Epithelial-Mesenchymal Transition Models

Kidney cancer originating from the renal tubular epithelium system is one of the most common cancers of the urinary system. It accounts for approximately 3% of all malignant tumors. The incidence of newly diagnosed patients has increased by approximately 2.5-3% annually from 2001-2010. Metastatic renal cell carcinoma is detected in approximately 30% of patients at the time of diagnosis. The overall distribution of metastatic sites is the lung, bone, lymph nodes, liver, adrenal gland and brain.

Epithelial-Mesenchymal Transition Models

Metastatic renal cell carcinoma has a poor prognosis with a median overall survival of 12 months and a 5-year survival rate of less than 10%, which seriously affects patients’ quality of life. Invasion and metastasis, the major characteristics of malignant tumors, lead to the poor prognosis and death of patients. At present, the intrinsic molecular mechanisms and the extrinsic microenvironment that enhance the metastatic potential of primary tumor cells are still hot topics in the field of cancer research.
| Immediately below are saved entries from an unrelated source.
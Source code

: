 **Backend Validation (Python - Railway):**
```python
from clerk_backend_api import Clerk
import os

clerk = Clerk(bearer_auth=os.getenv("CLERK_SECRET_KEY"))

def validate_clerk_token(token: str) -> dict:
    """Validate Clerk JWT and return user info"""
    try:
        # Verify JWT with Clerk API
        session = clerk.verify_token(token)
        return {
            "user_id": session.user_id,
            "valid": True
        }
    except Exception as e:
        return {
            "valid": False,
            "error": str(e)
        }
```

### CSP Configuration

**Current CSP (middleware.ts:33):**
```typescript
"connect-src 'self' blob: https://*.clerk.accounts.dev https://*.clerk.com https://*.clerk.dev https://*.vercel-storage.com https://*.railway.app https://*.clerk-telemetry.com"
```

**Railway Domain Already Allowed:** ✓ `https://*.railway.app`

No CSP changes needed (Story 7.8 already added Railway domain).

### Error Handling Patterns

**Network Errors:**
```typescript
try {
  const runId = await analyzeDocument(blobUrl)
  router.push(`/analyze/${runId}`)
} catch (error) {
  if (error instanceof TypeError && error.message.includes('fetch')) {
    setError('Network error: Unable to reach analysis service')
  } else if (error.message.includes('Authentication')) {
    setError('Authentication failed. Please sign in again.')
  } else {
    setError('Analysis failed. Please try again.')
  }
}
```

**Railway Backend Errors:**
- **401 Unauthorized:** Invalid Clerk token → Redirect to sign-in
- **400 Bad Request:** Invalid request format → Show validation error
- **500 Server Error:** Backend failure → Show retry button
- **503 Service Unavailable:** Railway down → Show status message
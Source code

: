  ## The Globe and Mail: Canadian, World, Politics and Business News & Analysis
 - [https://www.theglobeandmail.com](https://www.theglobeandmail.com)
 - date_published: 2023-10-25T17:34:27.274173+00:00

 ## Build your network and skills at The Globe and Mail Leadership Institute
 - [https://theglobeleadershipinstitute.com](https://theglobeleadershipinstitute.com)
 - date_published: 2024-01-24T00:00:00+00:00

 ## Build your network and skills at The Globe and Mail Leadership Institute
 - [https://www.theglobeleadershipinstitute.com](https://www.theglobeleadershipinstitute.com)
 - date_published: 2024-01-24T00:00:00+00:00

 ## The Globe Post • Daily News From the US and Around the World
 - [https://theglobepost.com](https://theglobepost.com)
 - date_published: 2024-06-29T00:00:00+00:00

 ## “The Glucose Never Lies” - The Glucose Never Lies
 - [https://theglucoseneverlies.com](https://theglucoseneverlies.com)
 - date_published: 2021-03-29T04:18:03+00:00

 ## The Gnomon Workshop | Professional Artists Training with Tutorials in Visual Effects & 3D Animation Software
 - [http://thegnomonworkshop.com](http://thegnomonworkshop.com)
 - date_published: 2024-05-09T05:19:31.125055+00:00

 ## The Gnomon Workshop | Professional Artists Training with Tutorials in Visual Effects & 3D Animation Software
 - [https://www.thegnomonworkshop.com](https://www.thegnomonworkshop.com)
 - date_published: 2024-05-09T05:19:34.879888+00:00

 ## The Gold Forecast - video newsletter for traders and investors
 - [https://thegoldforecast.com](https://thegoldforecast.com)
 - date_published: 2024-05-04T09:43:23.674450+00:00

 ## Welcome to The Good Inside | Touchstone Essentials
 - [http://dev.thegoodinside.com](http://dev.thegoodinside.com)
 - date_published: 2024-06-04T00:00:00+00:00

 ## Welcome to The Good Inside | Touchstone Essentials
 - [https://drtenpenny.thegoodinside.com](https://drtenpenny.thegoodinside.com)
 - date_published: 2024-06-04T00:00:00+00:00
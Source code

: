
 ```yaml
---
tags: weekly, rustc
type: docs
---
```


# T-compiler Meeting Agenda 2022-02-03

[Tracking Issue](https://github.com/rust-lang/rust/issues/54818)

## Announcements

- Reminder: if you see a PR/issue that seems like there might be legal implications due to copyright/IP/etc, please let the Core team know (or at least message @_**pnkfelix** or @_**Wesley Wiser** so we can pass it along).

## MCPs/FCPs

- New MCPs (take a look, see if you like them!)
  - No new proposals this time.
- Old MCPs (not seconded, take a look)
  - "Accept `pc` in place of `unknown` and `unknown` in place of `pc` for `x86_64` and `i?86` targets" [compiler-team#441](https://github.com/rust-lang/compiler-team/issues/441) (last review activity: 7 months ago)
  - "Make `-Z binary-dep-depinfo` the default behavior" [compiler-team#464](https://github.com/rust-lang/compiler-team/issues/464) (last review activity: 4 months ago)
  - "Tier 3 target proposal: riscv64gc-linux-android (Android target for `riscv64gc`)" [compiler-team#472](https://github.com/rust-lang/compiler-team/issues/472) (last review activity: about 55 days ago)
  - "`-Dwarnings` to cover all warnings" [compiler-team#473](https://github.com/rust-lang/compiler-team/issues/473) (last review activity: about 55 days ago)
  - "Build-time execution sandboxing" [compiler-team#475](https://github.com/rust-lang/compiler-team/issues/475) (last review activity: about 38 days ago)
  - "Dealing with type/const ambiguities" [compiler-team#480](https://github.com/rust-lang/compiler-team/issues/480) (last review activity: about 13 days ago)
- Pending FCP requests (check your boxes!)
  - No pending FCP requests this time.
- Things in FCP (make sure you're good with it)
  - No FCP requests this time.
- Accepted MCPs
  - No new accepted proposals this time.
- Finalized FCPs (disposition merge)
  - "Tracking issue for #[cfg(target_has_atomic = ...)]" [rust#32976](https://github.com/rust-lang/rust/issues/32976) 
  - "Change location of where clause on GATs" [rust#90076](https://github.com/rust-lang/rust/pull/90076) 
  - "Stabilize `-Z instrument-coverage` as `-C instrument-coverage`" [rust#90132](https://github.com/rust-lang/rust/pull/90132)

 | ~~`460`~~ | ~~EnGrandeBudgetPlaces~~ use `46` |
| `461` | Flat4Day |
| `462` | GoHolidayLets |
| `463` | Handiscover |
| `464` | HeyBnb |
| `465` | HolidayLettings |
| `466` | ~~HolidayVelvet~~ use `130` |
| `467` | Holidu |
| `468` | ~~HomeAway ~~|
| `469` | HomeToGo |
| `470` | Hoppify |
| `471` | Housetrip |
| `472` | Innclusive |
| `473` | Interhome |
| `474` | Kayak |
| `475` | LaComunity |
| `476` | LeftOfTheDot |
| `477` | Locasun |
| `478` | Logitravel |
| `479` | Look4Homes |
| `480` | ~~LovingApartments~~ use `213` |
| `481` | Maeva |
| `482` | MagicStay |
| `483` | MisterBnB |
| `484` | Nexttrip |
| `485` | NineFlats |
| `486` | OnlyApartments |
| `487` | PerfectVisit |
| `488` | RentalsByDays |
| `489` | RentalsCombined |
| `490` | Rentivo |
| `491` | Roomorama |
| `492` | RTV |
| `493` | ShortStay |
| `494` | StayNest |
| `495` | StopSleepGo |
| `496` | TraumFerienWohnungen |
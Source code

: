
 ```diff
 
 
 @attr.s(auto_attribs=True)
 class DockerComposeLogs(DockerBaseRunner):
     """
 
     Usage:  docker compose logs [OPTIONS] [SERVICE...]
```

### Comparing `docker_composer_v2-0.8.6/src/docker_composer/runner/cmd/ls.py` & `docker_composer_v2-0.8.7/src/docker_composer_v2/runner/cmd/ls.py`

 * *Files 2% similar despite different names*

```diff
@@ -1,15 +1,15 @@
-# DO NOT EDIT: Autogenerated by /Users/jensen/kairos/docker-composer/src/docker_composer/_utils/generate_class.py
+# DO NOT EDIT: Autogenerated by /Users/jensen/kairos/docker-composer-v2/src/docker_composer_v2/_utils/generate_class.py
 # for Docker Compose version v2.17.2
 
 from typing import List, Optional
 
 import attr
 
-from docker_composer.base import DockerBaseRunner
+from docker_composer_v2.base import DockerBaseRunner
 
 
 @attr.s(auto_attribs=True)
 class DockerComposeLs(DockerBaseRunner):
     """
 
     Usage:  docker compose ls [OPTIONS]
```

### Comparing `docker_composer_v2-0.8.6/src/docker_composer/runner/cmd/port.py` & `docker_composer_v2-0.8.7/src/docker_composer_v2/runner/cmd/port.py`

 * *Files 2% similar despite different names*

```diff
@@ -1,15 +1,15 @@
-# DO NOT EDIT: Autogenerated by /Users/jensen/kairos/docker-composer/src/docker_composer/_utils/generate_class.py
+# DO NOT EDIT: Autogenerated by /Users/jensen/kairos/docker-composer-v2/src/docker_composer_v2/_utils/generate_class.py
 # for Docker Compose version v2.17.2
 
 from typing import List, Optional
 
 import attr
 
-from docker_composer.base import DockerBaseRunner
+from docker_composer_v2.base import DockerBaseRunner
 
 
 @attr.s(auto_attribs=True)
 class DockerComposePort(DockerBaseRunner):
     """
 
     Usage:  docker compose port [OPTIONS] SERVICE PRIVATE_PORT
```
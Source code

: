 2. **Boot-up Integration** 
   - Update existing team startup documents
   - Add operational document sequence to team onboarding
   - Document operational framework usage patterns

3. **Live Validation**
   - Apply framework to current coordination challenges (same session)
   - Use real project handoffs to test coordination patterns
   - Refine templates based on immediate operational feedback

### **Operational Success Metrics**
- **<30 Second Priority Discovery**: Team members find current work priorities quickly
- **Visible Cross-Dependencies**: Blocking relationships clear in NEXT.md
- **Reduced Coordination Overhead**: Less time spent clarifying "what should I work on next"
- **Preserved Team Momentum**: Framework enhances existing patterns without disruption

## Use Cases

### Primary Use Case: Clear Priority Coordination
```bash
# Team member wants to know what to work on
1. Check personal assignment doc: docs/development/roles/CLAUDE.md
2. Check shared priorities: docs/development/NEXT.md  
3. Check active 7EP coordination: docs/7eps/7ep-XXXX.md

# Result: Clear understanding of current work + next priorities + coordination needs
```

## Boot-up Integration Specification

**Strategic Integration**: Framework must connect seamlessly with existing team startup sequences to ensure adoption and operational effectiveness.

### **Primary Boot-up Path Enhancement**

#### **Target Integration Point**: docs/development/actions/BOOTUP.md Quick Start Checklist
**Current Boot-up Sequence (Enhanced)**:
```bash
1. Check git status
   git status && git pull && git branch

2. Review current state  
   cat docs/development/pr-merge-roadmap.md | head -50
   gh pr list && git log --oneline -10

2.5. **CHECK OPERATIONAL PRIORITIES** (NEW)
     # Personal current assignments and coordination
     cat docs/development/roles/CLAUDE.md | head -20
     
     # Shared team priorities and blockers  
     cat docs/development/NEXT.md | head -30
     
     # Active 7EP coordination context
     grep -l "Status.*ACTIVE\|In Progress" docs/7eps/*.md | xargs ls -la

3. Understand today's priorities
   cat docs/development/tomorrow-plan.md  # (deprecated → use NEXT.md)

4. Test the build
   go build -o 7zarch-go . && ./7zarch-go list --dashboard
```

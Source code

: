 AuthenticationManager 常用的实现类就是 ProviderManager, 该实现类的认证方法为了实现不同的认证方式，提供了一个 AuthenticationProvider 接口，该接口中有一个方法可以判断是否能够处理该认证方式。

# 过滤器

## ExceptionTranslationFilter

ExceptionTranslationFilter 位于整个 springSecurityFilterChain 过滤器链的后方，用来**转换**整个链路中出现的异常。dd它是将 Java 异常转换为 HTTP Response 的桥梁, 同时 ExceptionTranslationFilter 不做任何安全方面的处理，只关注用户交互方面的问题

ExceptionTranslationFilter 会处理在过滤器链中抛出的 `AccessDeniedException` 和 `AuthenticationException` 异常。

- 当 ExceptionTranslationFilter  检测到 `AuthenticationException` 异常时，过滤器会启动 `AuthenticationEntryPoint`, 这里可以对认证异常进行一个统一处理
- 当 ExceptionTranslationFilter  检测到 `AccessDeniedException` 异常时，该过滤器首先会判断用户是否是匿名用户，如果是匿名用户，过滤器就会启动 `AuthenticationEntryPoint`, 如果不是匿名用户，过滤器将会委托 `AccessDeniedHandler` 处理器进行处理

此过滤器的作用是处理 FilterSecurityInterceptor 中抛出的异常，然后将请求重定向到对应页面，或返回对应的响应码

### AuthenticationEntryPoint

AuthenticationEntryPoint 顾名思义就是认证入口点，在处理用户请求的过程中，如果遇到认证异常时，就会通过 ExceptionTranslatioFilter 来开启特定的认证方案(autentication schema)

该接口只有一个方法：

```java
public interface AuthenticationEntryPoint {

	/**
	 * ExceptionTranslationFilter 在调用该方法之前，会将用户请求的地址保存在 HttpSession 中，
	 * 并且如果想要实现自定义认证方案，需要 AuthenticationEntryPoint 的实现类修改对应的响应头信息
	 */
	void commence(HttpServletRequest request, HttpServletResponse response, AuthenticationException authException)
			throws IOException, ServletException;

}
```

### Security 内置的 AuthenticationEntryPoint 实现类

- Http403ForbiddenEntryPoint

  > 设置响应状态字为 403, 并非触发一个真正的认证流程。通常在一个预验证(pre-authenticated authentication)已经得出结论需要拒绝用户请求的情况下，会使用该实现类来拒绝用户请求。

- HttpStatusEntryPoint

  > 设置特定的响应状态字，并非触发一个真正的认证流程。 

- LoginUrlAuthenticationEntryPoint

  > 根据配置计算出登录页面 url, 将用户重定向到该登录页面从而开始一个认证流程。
During the EMT, cellular morphology and adhering capacity will change and the expression of epithelial molecular markers will down-regulate while that of mesenchymal molecular markers will increase. Hypoxia, one of the various factors that can induce EMT in cancer cells, exists in many regions of solid tumors  because angiogenesis in tumors is heterogeneous, and cancer cells grow rapidly.